▸ Problem statement: Drop the pictures and repeat the remaining data exactly.

▸ Pictures paired with source code:
§
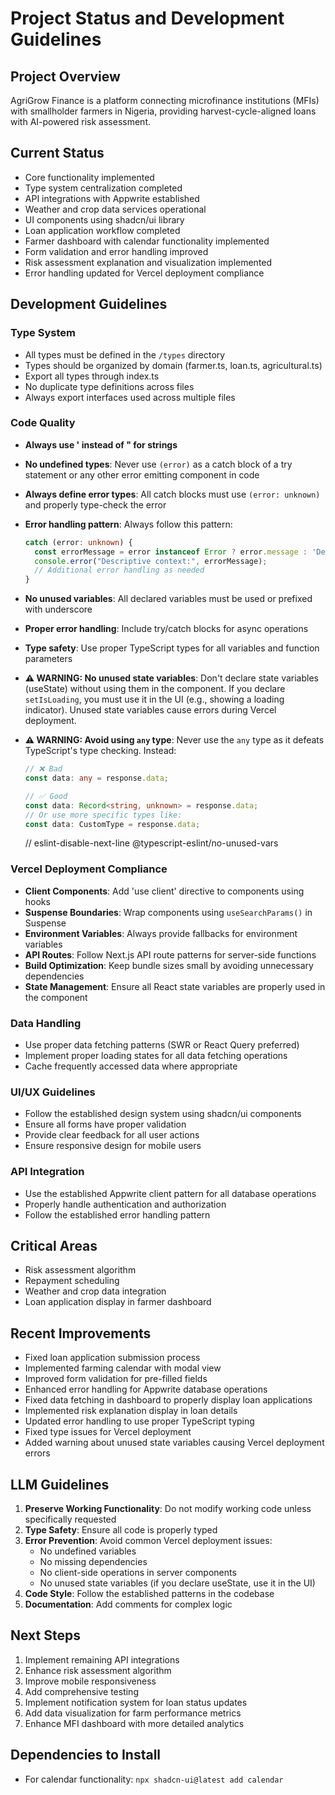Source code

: # Project Status and Development Guidelines

## Project Overview
AgriGrow Finance is a platform connecting microfinance institutions (MFIs) with smallholder farmers in Nigeria, providing harvest-cycle-aligned loans with AI-powered risk assessment.

## Current Status
- Core functionality implemented
- Type system centralization completed
- API integrations with Appwrite established
- Weather and crop data services operational
- UI components using shadcn/ui library
- Loan application workflow completed
- Farmer dashboard with calendar functionality implemented
- Form validation and error handling improved
- Risk assessment explanation and visualization implemented
- Error handling updated for Vercel deployment compliance

## Development Guidelines

### Type System
- All types must be defined in the `/types` directory
- Types should be organized by domain (farmer.ts, loan.ts, agricultural.ts)
- Export all types through index.ts
- No duplicate type definitions across files
- Always export interfaces used across multiple files


### Code Quality
- **Always use &apos; instead of &quot; for strings**
- **No undefined types**: Never use `(error)` as a catch block of a try statement or any other error emitting component in code
- **Always define error types**: All catch blocks must use `(error: unknown)` and properly type-check the error
- **Error handling pattern**: Always follow this pattern:
  ```typescript
  catch (error: unknown) {
    const errorMessage = error instanceof Error ? error.message : 'Default error message';
    console.error("Descriptive context:", errorMessage);
    // Additional error handling as needed
  }
  ```
- **No unused variables**: All declared variables must be used or prefixed with underscore
- **Proper error handling**: Include try/catch blocks for async operations
- **Type safety**: Use proper TypeScript types for all variables and function parameters
- **⚠️ WARNING: No unused state variables**: Don't declare state variables (useState) without using them in the component. If you declare `setIsLoading`, you must use it in the UI (e.g., showing a loading indicator). Unused state variables cause errors during Vercel deployment.
- **⚠️ WARNING: Avoid using `any` type**: Never use the `any` type as it defeats TypeScript's type checking. Instead:
  ```typescript
  // ❌ Bad
  const data: any = response.data;
  
  // ✅ Good
  const data: Record<string, unknown> = response.data;
  // Or use more specific types like:
  const data: CustomType = response.data;
  ```

    // eslint-disable-next-line @typescript-eslint/no-unused-vars


### Vercel Deployment Compliance
- **Client Components**: Add 'use client' directive to components using hooks
- **Suspense Boundaries**: Wrap components using `useSearchParams()` in Suspense
- **Environment Variables**: Always provide fallbacks for environment variables
- **API Routes**: Follow Next.js API route patterns for server-side functions
- **Build Optimization**: Keep bundle sizes small by avoiding unnecessary dependencies
- **State Management**: Ensure all React state variables are properly used in the component

### Data Handling
- Use proper data fetching patterns (SWR or React Query preferred)
- Implement proper loading states for all data fetching operations
- Cache frequently accessed data where appropriate

### UI/UX Guidelines
- Follow the established design system using shadcn/ui components
- Ensure all forms have proper validation
- Provide clear feedback for all user actions
- Ensure responsive design for mobile users

### API Integration
- Use the established Appwrite client pattern for all database operations
- Properly handle authentication and authorization
- Follow the established error handling pattern

## Critical Areas
- Risk assessment algorithm
- Repayment scheduling
- Weather and crop data integration
- Loan application display in farmer dashboard

## Recent Improvements
- Fixed loan application submission process
- Implemented farming calendar with modal view
- Improved form validation for pre-filled fields
- Enhanced error handling for Appwrite database operations
- Fixed data fetching in dashboard to properly display loan applications
- Implemented risk explanation display in loan details
- Updated error handling to use proper TypeScript typing
- Fixed type issues for Vercel deployment
- Added warning about unused state variables causing Vercel deployment errors

## LLM Guidelines
1. **Preserve Working Functionality**: Do not modify working code unless specifically requested
2. **Type Safety**: Ensure all code is properly typed
3. **Error Prevention**: Avoid common Vercel deployment issues:
   - No undefined variables
   - No missing dependencies
   - No client-side operations in server components
   - No unused state variables (if you declare useState, use it in the UI)
4. **Code Style**: Follow the established patterns in the codebase
5. **Documentation**: Add comments for complex logic

## Next Steps
1. Implement remaining API integrations
2. Enhance risk assessment algorithm
3. Improve mobile responsiveness
4. Add comprehensive testing
5. Implement notification system for loan status updates
6. Add data visualization for farm performance metrics
7. Enhance MFI dashboard with more detailed analytics

## Dependencies to Install
- For calendar functionality: `npx shadcn-ui@latest add calendar`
§
▸ Result of this task:
Source code

: # Project Status and Development Guidelines

## Project Overview
AgriGrow Finance is a platform connecting microfinance institutions (MFIs) with smallholder farmers in Nigeria, providing harvest-cycle-aligned loans with AI-powered risk assessment.

## Current Status
- Core functionality implemented
- Type system centralization completed
- API integrations with Appwrite established
- Weather and crop data services operational
- UI components using shadcn/ui library
- Loan application workflow completed
- Farmer dashboard with calendar functionality implemented
- Form validation and error handling improved
- Risk assessment explanation and visualization implemented
- Error handling updated for Vercel deployment compliance

## Development Guidelines

### Type System
- All types must be defined in the `/types` directory
- Types should be organized by domain (farmer.ts, loan.ts, agricultural.ts)
- Export all types through index.ts
- No duplicate type definitions across files
- Always export interfaces used across multiple files


### Code Quality
- **Always use &apos; instead of &quot; for strings**
- **No undefined types**: Never use `(error)` as a catch block of a try statement or any other error emitting component in code
- **Always define error types**: All catch blocks must use `(error: unknown)` and properly type-check the error
- **Error handling pattern**: Always follow this pattern:
  ```typescript
  catch (error: unknown) {
    const errorMessage = error instanceof Error ? error.message : 'Default error message';
    console.error("Descriptive context:", errorMessage);
    // Additional error handling as needed
  }
  ```
- **No unused variables**: All declared variables must be used or prefixed with underscore
- **Proper error handling**: Include try/catch blocks for async operations
- **Type safety**: Use proper TypeScript types for all variables and function parameters
- **⚠️ WARNING: No unused state variables**: Don't declare state variables (useState) without using them in the component. If you declare `setIsLoading`, you must use it in the UI (e.g., showing a loading indicator). Unused state variables cause errors during Vercel deployment.
- **⚠️ WARNING: Avoid using `any` type**: Never use the `any` type as it defeats TypeScript's type checking. Instead:
  ```typescript
  // ❌ Bad
  const data: any = response.data;
  
  // ✅ Good
  const data: Record<string, unknown> = response.data;
  // Or use more specific types like:
  const data: CustomType = response.data;
  ```

    // eslint-disable-next-line @typescript-eslint/no-unused-vars


### Vercel Deployment Compliance
- **Client Components**: Add 'use client' directive to components using hooks
- **Suspense Boundaries**: Wrap components using `useSearchParams()` in Suspense
- **Environment Variables**: Always provide fallbacks for environment variables
- **API Routes**: Follow Next.js API route patterns for server-side functions
- **Build Optimization**: Keep bundle sizes small by avoiding unnecessary dependencies
- **State Management**: Ensure all React state variables are properly used in the component

### Data Handling
- Use proper data fetching patterns (SWR or React Query preferred)
- Implement proper loading states for all data fetching operations
- Cache frequently accessed data where appropriate

### UI/UX Guidelines
- Follow the established design system using shadcn/ui components
- Ensure all forms have proper validation
- Provide clear feedback for all user actions
- Ensure responsive design for mobile users

### API Integration
- Use the established Appwrite client pattern for all database operations
- Properly handle authentication and authorization
- Follow the established error handling pattern

## Critical Areas
- Risk assessment algorithm
- Repayment scheduling
- Weather and crop data integration
- Loan application display in farmer dashboard

## Recent Improvements
- Fixed loan application submission process
- Implemented farming calendar with modal view
- Improved form validation for pre-filled fields
- Enhanced error handling for Appwrite database operations
- Fixed data fetching in dashboard to properly display loan applications
- Implemented risk explanation display in loan details
- Updated error handling to use proper TypeScript typing
- Fixed type issues for Vercel deployment
- Added warning about unused state variables causing Vercel deployment errors

## LLM Guidelines
1. **Preserve Working Functionality**: Do not modify working code unless specifically requested
2. **Type Safety**: Ensure all code is properly typed
3. **Error Prevention**: Avoid common Vercel deployment issues:
   - No undefined variables
   - No missing dependencies
   - No client-side operations in server components
   - No unused state variables (if you declare useState, use it in the UI)
4. **Code Style**: Follow the established patterns in the codebase
5. **Documentation**: Add comments for complex logic

## Next Steps
1. Implement remaining API integrations
2. Enhance risk assessment algorithm
3. Improve mobile responsiveness
4. Add comprehensive testing
5. Implement notification system for loan status updates
6. Add data visualization for farm performance metrics
7. Enhance MFI dashboard with more detailed analytics

## Dependencies to Install
- For calendar functionality: `npx shadcn-ui@latest add calendar`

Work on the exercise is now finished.